Data for the task Block Start

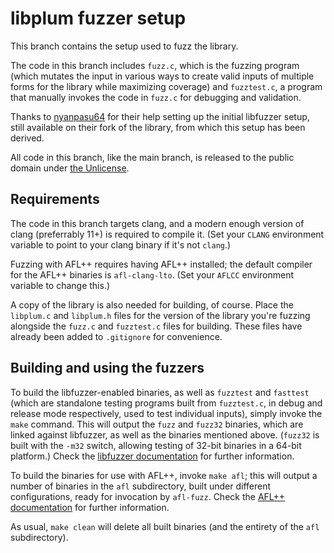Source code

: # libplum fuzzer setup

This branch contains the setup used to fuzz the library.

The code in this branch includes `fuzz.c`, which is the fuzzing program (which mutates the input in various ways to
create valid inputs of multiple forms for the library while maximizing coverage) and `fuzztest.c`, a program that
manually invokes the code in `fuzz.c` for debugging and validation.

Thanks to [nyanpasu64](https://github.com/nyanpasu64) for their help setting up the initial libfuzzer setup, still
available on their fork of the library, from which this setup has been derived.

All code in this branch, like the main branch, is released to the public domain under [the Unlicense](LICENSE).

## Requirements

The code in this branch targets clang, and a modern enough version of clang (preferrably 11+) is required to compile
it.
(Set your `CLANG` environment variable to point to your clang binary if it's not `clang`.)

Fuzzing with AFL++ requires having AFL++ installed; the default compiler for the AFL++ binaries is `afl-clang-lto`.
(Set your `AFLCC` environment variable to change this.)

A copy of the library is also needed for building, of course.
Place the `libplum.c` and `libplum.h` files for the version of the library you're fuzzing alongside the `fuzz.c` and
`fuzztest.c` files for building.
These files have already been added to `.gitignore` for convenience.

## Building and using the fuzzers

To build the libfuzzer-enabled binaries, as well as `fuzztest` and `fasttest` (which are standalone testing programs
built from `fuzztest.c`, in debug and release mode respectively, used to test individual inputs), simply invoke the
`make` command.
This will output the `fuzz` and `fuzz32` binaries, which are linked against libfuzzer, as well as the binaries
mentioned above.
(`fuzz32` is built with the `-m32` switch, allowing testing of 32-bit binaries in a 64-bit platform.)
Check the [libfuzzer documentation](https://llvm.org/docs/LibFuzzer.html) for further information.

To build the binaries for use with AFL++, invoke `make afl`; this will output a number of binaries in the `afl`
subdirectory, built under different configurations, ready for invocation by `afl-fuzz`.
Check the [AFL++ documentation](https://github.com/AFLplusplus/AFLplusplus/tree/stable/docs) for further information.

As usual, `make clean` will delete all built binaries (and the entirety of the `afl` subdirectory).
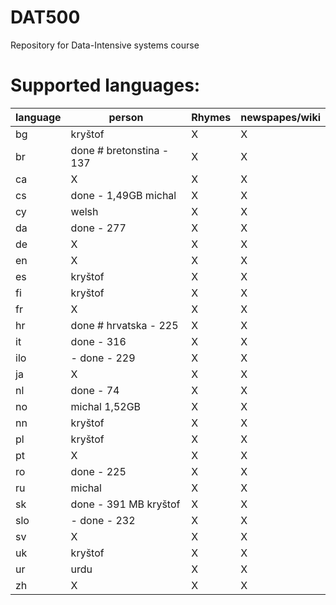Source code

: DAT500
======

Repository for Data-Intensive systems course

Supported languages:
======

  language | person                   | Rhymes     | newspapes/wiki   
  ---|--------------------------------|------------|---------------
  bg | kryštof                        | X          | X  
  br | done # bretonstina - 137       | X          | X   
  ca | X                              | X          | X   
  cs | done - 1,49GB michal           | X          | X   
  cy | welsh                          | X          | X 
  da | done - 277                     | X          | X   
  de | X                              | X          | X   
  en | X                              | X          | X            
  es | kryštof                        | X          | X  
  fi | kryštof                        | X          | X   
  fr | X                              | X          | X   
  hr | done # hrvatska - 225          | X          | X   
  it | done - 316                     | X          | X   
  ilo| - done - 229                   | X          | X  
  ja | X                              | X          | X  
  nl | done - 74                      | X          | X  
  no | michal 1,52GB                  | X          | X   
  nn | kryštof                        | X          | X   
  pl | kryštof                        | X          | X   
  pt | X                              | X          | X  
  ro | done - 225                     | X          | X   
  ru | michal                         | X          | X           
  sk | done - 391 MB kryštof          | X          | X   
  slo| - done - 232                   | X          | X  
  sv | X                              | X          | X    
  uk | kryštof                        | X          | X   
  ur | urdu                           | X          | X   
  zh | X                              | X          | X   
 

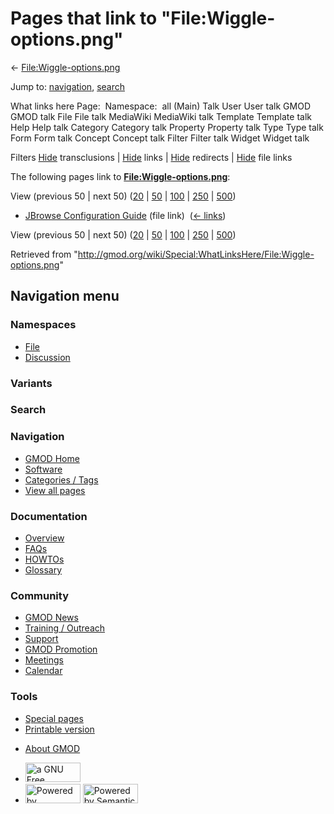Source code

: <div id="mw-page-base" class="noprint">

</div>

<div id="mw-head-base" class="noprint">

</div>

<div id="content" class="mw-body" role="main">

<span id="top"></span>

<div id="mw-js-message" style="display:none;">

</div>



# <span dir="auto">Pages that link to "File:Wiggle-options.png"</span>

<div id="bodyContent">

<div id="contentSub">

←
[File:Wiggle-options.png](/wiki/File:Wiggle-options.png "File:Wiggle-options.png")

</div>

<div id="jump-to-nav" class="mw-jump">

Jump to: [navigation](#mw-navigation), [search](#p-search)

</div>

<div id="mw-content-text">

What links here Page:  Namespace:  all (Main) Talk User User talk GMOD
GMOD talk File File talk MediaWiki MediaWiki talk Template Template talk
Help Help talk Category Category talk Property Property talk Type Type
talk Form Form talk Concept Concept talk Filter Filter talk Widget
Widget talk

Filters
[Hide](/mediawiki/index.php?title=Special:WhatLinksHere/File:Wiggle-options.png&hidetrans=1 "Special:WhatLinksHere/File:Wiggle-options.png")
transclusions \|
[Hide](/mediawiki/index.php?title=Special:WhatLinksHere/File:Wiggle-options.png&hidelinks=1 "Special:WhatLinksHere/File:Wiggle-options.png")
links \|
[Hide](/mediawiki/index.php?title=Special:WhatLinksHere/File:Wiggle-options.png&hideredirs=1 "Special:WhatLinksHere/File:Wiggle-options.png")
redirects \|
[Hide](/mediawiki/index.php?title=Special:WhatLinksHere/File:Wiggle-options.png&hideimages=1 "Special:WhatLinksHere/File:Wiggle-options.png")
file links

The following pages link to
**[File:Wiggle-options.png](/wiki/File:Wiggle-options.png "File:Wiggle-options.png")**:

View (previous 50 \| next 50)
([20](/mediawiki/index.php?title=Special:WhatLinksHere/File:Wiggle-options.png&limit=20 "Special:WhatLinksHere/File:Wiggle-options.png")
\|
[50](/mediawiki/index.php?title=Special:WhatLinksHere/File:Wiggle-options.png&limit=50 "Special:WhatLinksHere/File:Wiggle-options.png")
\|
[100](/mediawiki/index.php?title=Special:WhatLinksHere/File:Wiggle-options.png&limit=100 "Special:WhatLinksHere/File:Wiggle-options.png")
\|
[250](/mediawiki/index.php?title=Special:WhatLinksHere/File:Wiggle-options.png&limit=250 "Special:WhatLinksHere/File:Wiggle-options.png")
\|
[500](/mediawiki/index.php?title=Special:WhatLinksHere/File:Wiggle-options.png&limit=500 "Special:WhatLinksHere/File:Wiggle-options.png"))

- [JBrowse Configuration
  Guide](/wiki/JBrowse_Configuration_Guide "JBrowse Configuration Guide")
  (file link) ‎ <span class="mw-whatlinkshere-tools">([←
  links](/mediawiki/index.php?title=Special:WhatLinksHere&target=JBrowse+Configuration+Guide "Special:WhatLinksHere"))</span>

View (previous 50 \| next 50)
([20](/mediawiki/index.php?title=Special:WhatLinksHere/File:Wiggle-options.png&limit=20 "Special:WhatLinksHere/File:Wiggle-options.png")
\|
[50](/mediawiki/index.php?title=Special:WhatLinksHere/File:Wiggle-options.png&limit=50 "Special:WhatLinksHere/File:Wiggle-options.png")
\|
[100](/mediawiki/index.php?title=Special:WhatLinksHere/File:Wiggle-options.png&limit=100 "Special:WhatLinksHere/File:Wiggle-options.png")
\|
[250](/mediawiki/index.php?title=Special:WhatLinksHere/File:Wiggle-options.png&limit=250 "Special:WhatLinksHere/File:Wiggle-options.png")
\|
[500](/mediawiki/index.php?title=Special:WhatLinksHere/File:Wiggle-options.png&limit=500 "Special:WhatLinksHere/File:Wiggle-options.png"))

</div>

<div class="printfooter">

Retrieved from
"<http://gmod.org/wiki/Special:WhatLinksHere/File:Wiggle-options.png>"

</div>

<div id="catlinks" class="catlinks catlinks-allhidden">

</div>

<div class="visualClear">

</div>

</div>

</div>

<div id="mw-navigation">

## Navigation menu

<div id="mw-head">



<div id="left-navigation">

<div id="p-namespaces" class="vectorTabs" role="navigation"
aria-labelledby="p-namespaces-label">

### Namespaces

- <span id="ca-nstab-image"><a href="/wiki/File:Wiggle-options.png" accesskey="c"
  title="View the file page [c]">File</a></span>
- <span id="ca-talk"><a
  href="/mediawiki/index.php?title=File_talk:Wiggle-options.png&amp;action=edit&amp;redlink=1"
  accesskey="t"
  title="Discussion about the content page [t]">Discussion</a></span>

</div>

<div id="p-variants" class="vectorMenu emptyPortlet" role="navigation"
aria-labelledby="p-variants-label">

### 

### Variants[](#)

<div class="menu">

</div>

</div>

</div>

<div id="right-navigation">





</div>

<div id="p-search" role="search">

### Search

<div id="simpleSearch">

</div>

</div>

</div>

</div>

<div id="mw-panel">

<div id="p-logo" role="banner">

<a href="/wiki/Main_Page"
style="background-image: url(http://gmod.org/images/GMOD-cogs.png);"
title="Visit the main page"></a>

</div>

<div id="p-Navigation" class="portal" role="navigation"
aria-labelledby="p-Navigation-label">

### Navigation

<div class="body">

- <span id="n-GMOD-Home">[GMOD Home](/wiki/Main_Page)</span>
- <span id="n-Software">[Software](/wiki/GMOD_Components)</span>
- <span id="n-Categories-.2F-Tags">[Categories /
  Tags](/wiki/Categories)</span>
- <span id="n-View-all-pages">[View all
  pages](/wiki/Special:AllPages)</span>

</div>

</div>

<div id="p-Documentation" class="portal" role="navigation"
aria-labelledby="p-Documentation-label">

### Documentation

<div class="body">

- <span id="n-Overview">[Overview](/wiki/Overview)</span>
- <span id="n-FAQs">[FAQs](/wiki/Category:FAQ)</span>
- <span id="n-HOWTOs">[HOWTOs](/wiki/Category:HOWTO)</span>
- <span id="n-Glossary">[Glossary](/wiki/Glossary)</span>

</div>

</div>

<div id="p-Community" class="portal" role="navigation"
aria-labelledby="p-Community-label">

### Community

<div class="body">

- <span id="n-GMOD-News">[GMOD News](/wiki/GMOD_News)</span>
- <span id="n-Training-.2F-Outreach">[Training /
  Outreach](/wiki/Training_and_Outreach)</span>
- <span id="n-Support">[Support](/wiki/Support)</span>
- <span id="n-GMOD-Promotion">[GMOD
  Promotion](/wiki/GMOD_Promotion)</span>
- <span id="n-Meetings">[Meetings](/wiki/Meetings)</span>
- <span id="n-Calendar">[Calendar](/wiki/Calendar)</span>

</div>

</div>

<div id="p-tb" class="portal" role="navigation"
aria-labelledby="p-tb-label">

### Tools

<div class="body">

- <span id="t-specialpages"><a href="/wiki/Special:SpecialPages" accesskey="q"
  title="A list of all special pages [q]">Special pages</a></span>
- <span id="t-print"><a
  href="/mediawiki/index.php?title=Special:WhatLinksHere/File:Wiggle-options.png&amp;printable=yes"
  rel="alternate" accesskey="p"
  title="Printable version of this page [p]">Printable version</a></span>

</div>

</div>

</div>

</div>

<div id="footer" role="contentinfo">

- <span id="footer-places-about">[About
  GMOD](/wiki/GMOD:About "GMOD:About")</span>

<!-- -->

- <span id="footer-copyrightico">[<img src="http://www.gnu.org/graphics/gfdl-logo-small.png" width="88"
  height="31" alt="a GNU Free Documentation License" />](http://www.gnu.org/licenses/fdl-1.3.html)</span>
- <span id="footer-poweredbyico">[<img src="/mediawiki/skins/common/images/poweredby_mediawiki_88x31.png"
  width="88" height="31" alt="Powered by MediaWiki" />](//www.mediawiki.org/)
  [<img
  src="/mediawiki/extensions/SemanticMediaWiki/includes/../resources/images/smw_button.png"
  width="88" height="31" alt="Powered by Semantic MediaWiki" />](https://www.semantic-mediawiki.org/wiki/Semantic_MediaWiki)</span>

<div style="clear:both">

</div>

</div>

Data for the task Block End

What is being asked: Using the listing above, locate the lines that hold "will" and copy each one.

Completed task:
This will output the `fuzz` and `fuzz32` binaries, which are linked against libfuzzer, as well as the binaries
To build the binaries for use with AFL++, invoke `make afl`; this will output a number of binaries in the `afl`
As usual, `make clean` will delete all built binaries (and the entirety of the `afl` subdirectory).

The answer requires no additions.